Because the pamphlet advocated the establishment of a socialist state and the adoption of a planned economy under Army leadership, it provoked widespread debate. It has been characterized as advocating a military-fascist system.

The officers involved in its preparation belonged to the Tōseiha (Control Faction). The rival Kōdōha (Imperial Way Faction) did not openly oppose it. While the Kōdōha opposed excessive managed economy as communist in nature, it had no objection to the establishment of a militarist system.

Party politicians strongly opposed the pamphlet, and the Army Minister was questioned in the Diet. However, its advocacy of a controlled economy—based on the view that "if only a portion of the people enjoy economic profits, particularly unearned income, while the majority of the people suffer extreme hardship, giving rise to class antagonism, this is a problem that cannot be overlooked from the standpoint of general national policy, still less from that of national defense"—won support from reformist figures such as Seigō Nakano and Katsumaro Akamatsu. In particular, Hisashi Asō, secretary-general of the Social Masses Party, offered enthusiastic praise, declaring that "those who do not advance in accordance with the pamphlet are dropouts from social reform activities."

Criticism also came from Tatsukichi Minobe and others. The November issue of the magazine Chūō Kōron featured a special section titled "General Critique of Army National Policy." In his essay "Reading the Army's Statement on National Defense," Minobe criticized the pamphlet for "ignoring the established policies of the state and truly violating the sacred intent of national unity." Minobe incurred the Army's resentment and was soon attacked in connection with the Emperor Organ Theory controversy.

Contemporary foreign reporting noted that the pamphlet called for a socialist-style program to remedy rural distress and strengthen national defense.

== Influence and evaluation ==

=== Public comment ===
A private postcard was attached at the end of the booklet so that readers could write their opinions and send them to the Army Ministry. This constituted a form of public consultation inviting popular opinion, which was unusual and innovative for the government and political parties of the time and attracted public attention. The opinions received by postcard and other means were published the following year as a collection of comments on the pamphlet.

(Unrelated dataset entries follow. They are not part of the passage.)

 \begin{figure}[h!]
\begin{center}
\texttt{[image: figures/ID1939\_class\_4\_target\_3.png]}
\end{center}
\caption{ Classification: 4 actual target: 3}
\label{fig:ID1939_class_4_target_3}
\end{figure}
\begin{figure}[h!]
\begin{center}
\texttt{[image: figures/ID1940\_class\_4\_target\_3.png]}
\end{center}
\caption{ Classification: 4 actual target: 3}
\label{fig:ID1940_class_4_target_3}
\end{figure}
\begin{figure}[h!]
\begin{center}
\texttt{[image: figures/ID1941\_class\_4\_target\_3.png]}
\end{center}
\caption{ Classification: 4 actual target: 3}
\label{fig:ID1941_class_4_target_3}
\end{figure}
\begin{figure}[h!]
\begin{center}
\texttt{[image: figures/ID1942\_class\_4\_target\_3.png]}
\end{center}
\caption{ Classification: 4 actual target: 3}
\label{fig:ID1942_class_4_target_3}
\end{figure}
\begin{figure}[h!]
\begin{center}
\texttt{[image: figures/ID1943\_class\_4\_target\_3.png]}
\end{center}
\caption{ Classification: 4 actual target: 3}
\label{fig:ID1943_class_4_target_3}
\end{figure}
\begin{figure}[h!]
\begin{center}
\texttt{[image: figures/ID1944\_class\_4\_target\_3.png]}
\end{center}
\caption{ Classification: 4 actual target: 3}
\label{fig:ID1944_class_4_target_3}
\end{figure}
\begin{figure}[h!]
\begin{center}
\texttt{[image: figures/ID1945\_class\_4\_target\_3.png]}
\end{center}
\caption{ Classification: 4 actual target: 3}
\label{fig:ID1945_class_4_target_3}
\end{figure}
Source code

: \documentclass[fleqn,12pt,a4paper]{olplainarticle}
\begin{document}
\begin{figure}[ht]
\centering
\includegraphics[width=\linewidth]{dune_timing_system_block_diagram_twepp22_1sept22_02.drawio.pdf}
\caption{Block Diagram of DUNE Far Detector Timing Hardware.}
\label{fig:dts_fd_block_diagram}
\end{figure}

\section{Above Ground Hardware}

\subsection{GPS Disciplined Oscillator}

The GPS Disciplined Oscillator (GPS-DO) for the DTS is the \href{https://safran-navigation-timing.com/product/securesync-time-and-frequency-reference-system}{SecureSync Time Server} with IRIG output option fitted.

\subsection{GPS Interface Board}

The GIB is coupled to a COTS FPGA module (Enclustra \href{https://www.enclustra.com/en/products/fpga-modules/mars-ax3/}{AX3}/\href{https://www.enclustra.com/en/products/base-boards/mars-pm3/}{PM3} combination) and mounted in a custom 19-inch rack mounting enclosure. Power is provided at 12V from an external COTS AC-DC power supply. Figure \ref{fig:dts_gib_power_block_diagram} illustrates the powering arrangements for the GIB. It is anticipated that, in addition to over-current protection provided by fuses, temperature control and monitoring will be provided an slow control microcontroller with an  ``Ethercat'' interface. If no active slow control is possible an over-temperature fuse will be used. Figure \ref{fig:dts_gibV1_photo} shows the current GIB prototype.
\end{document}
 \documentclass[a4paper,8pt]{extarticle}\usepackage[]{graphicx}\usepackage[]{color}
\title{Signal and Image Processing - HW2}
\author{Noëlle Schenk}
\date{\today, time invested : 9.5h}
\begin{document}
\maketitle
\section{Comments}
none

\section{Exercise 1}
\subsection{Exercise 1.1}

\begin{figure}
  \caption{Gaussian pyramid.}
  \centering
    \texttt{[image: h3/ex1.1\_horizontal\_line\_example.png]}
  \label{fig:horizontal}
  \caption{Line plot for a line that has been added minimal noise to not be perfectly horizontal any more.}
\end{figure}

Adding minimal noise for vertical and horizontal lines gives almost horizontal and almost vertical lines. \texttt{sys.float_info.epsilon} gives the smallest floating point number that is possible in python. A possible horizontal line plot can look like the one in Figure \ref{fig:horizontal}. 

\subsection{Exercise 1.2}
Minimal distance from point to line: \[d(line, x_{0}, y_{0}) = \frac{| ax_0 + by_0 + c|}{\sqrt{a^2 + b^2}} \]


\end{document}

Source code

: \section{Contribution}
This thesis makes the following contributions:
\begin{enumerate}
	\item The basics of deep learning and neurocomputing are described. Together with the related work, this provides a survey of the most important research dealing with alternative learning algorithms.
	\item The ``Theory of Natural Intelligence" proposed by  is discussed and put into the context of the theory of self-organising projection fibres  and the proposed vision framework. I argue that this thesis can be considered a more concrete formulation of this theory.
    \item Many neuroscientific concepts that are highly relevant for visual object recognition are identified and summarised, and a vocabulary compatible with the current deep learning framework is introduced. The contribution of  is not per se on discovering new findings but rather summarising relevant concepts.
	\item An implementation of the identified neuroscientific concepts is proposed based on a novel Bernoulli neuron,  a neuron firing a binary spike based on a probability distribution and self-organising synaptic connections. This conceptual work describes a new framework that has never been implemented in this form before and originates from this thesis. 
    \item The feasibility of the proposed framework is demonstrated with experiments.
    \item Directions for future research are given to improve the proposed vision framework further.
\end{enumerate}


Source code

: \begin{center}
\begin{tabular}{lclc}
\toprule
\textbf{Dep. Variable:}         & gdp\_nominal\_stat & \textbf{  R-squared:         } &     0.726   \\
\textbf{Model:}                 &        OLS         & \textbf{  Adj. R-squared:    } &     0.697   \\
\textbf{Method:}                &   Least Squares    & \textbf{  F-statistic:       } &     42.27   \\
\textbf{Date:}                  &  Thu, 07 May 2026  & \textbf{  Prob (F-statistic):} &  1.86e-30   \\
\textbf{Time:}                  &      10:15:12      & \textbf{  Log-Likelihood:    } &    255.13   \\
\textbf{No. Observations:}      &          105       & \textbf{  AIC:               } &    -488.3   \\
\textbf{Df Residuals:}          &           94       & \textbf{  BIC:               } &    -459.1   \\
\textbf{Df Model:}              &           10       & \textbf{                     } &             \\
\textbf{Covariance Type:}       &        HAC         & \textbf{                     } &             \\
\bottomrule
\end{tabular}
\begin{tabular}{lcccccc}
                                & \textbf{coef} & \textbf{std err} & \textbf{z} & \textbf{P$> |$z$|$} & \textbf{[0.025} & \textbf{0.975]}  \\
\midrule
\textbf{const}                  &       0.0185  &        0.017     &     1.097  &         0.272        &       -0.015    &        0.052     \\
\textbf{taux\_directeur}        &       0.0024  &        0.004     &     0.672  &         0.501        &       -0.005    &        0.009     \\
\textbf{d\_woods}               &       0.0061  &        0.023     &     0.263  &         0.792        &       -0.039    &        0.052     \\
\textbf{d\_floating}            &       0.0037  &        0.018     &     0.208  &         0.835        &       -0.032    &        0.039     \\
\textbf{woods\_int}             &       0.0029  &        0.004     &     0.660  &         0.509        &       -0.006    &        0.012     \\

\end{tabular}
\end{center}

=== Differences from similar publications ===
Following the Mukden Incident of September 1931, the Army issued 18 pamphlets in 1931, 37 in 1932, and 33 in 1933 to justify its actions to the public.

The Basic Principles of National Defense and Proposal for Strengthening It differed significantly in that it marked the first time the military openly addressed ideological and economic issues and publicly indicated its intention to intervene in politics.

=== Newspaper publicity ===
Prior to publication, the Army had requested extensive coverage from the major newspapers, generating a large response. Economist Seibi Hijikata remarked that "it would have been more appropriate for the Army to publish it to the nation through the Cabinet rather than independently and directly."